The following is pretty much how all the Kunming weddings I’ve been to have been organized (these pictures are from my sister-in-law’s):
First the groom and his family come to the bride’s home. Through begging and bribery (the hong bao – little red envelopes of money – shoved under the door), the groom has to convince the bride and bridesmaids to let him in – they usually make the most of this, getting him to serenade his true love, agree to do all the washing up for a year, etc.
Once the groom is allowed in, he has to find the bride’s shoes which have been hidden somewhere in the bedroom.
|Once the shoes are found, the groom washes the bride’s feet – supposedly because this is the only time he serves his wife, who now has a lifetime of servitude to look forward to. But this is a throw back to less enlightened times, before the glories of Communism and equality of the sexes.
The bride and groom offer tea (敬茶) to the bride’s family, and in return receive hongbao.
|The groom then has to carry the bride from the house to the car. She’s not supposed to touch the ground, which can be a killer if it’s a sixth floor apartment.|
|Next the entire wedding party is chauffeured around the city in expensive cars (rented mostly, with a few lent by well-to-do relatives). There is a stop off for photos somewhere scenic, beside Dianchi Lake or at the Expo Gardens, before going to the hotel.|
The hotel is the venue for the main event, a feast for friends and co-workers. The bride and groom greet guests at the entrance accepting more hong bao, the bride gives a cigarette to male guests, and lights it. The tradition of giving red envelopes of money means that the couple getting married actually make a profit, and the more people you invite the more money you get. This has led things to getting out of hand (there are even cases of people holding a second wedding when they are a bit short of cash).
When the guests arrive at the hotel banqueting hall, the couple go up on stage and are teased by a compere, usually in a good humoured way (like the best man’s speech in a Western wedding), and the parents are invited up to say a few words.
The bride changes again (she changes several times throughout the day – Western white wedding dress and red Chinese qipao/cheongsam is standard), then they go round all the tables toasting (敬酒), often changing again to see people off (送客).

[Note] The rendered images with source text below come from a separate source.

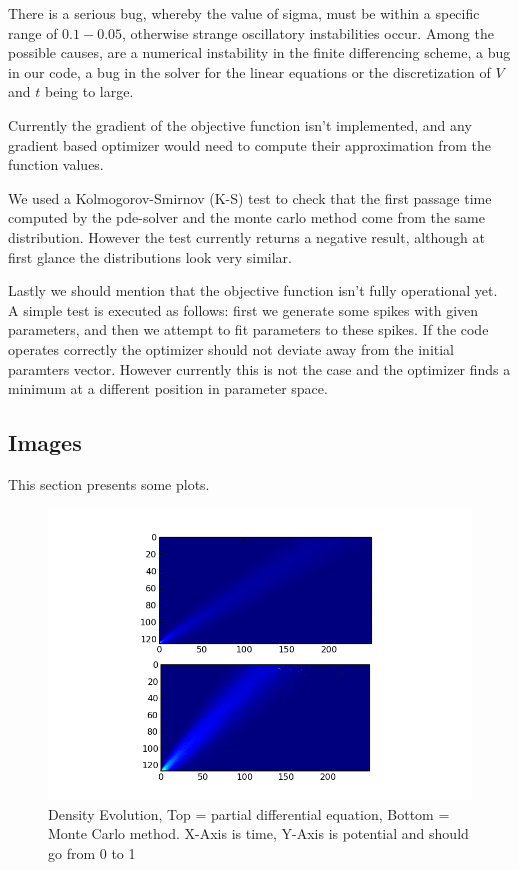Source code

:\documentclass[10pt]{article}
\begin{document}
There is a serious bug, whereby the value of sigma,
must be within a specific range of $0.1 - 0.05$, otherwise strange
oscillatory instabilities occur. Among the possible causes, are a
numerical instability in the finite differencing scheme, a bug in our
code, a bug in the solver for the linear equations or the
discretization of $V$ and $t$ being to large. 

Currently the gradient of the objective function isn't implemented,
and any gradient based optimizer would need to compute their
approximation from the function values. 

We used a Kolmogorov-Smirnov (K-S) test to check that the first
passage time computed by the pde-solver and the monte carlo method
come from the same distribution. However the test currently returns a
negative result, although at first glance the distributions look very
similar. 

Lastly we should mention that the objective function isn't fully
operational yet. A simple test is executed as follows: first we
generate some spikes with given parameters, and then we attempt to fit
parameters to these spikes. If the code operates correctly the
optimizer should not deviate away from the initial paramters vector.
However currently this is not the case and the optimizer finds a
minimum at a different position in parameter space.

\subsection{Images}

This section presents some plots.

\begin{figure}[htp]
\centering
\includegraphics[scale=0.60]{P_vt}
\caption{Density Evolution, Top = partial differential equation,
Bottom = Monte Carlo method. X-Axis is time, Y-Axis is potential and
should go from 0 to 1}
\label{P_vt}
\end{figure}
\end{document}

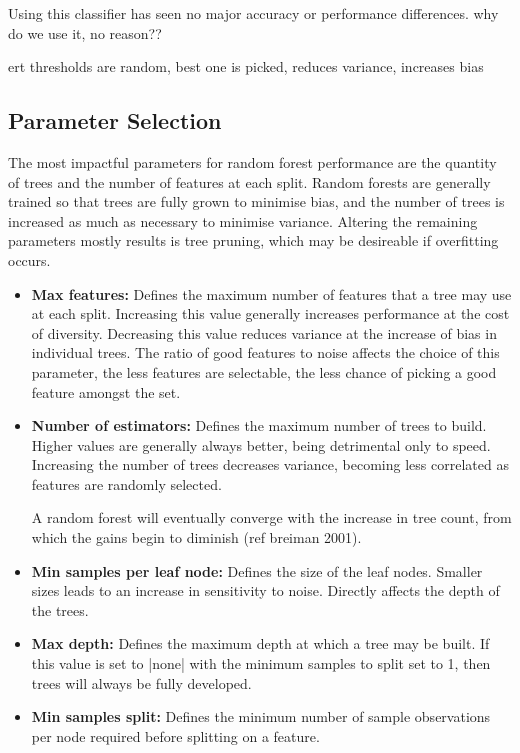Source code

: Using this classifier has seen no major accuracy or performance differences.
why do we use it, no reason??

ert thresholds are random, best one is picked, reduces variance, increases bias

\subsection{Parameter Selection}
The most impactful parameters for random forest performance are the quantity of
trees and the number of features at each split.
Random forests are generally trained so that trees are fully grown to minimise
bias, and the number of trees is increased as much as necessary to minimise variance.
Altering the remaining parameters mostly results is tree pruning, which may be
desireable if overfitting occurs.

\begin{itemize}
  \item \textbf{Max features:}
    Defines the maximum number of features that a tree may use at each split.
    Increasing this value generally increases performance at the cost of
    diversity.
    Decreasing this value reduces variance at the increase of bias in individual
    trees.
    The ratio of good features to noise affects the choice of this parameter,
    the less features are selectable, the less chance of picking a good feature
    amongst the set.

  \item \textbf{Number of estimators:}
    Defines the maximum number of trees to build.
    Higher values are generally always better, being detrimental only to speed.
    Increasing the number of trees decreases variance, becoming less
    correlated as features are randomly selected.

    A random forest will eventually converge with the increase in tree count,
    from which the gains begin to diminish (ref breiman 2001).

  \item \textbf{Min samples per leaf node:}
    Defines the size of the leaf nodes.
    Smaller sizes leads to an increase in sensitivity to noise.
    Directly affects the depth of the trees.

  \item \textbf{Max depth:}
    Defines the maximum depth at which a tree may be built.
    If this value is set to |none| with the minimum samples to split set to 1,
    then trees will always be fully developed.

  \item \textbf{Min samples split:}
    Defines the minimum number of sample observations per node required before
    splitting on a feature.
\end{itemize}

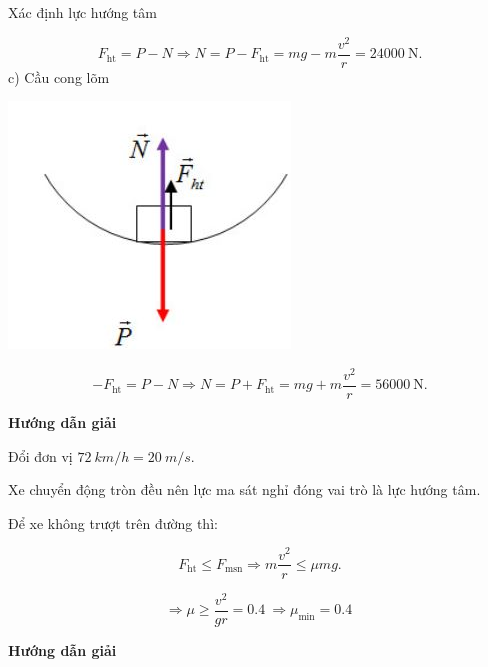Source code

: \begin{dang}{Xác định lực hướng tâm}
{\begin{center}
		\end{center}
		\begin{equation*}
			F_{\text{ht}} =P-N\Rightarrow  N=P-F_{\text{ht}} =mg-m\dfrac{v^2}{r}=24000\ \text{N}.
		\end{equation*}
		c) Cầu cong lõm
		\begin{center}
			\includegraphics[scale=0.5]{../figs/VN10-PH-16-L-013-1-V2-03.JPG}
		\end{center}
		\begin{equation*}
			-F_{\text{ht}} =P-N\Rightarrow  N=P+F_{\text{ht}} =mg+m\dfrac{v^2}{r}=56000\ \text{N}.
		\end{equation*}
	}
	{	\begin{center}
			\textbf{Hướng dẫn giải}
		\end{center}
		
		Đổi đơn vị $\SI{72}{km/h}=\SI{20}{m/s}$.
		
		Xe chuyển động tròn đều nên lực ma sát nghỉ đóng vai trò là lực hướng tâm.
		
		Để xe không trượt trên đường thì:
		
		$$F_\text{ht} \leq F_\text{msn} \Rightarrow m\dfrac{v^2}{r} \leq \mu mg.$$
		
		$$\Rightarrow \mu \geq \dfrac{v^2}{gr} = \SI{0,4}{}\Rightarrow \mu_\text{min} =\SI{0,4}{}$$
	}
	{	\begin{center}
			\textbf{Hướng dẫn giải}
		\end{center}
		
}
\end{dang}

|The last event of the day is nao xin fang (闹新房), which much like a stag night is a chance for the bride and groom’s close friends to torment them before they become mature adults.|
Traditionally it takes place in the bedroom of the couple’s new house, but nowadays usually the hotel where they had the banquet will provide a room because it gets messy – food fights, people getting drunk and sick – so the hotel can take care of the clean up. The bride and groom have to play various games, such as the bride having to move an egg from one of the grooms trouser legs to the other using only her mouth, or the groom has to find peanuts hidden in the brides clothes. Luckily my brother-in-law had drunk himself unconscious by this point, and so was spared.
The photo above was taken when the couple were still in the restaurant toasting every table. Their friends gave the bride a glass of baijiu and wasabi – at this point, the bridesmaid (or best man) can take the couple’s place when drinking.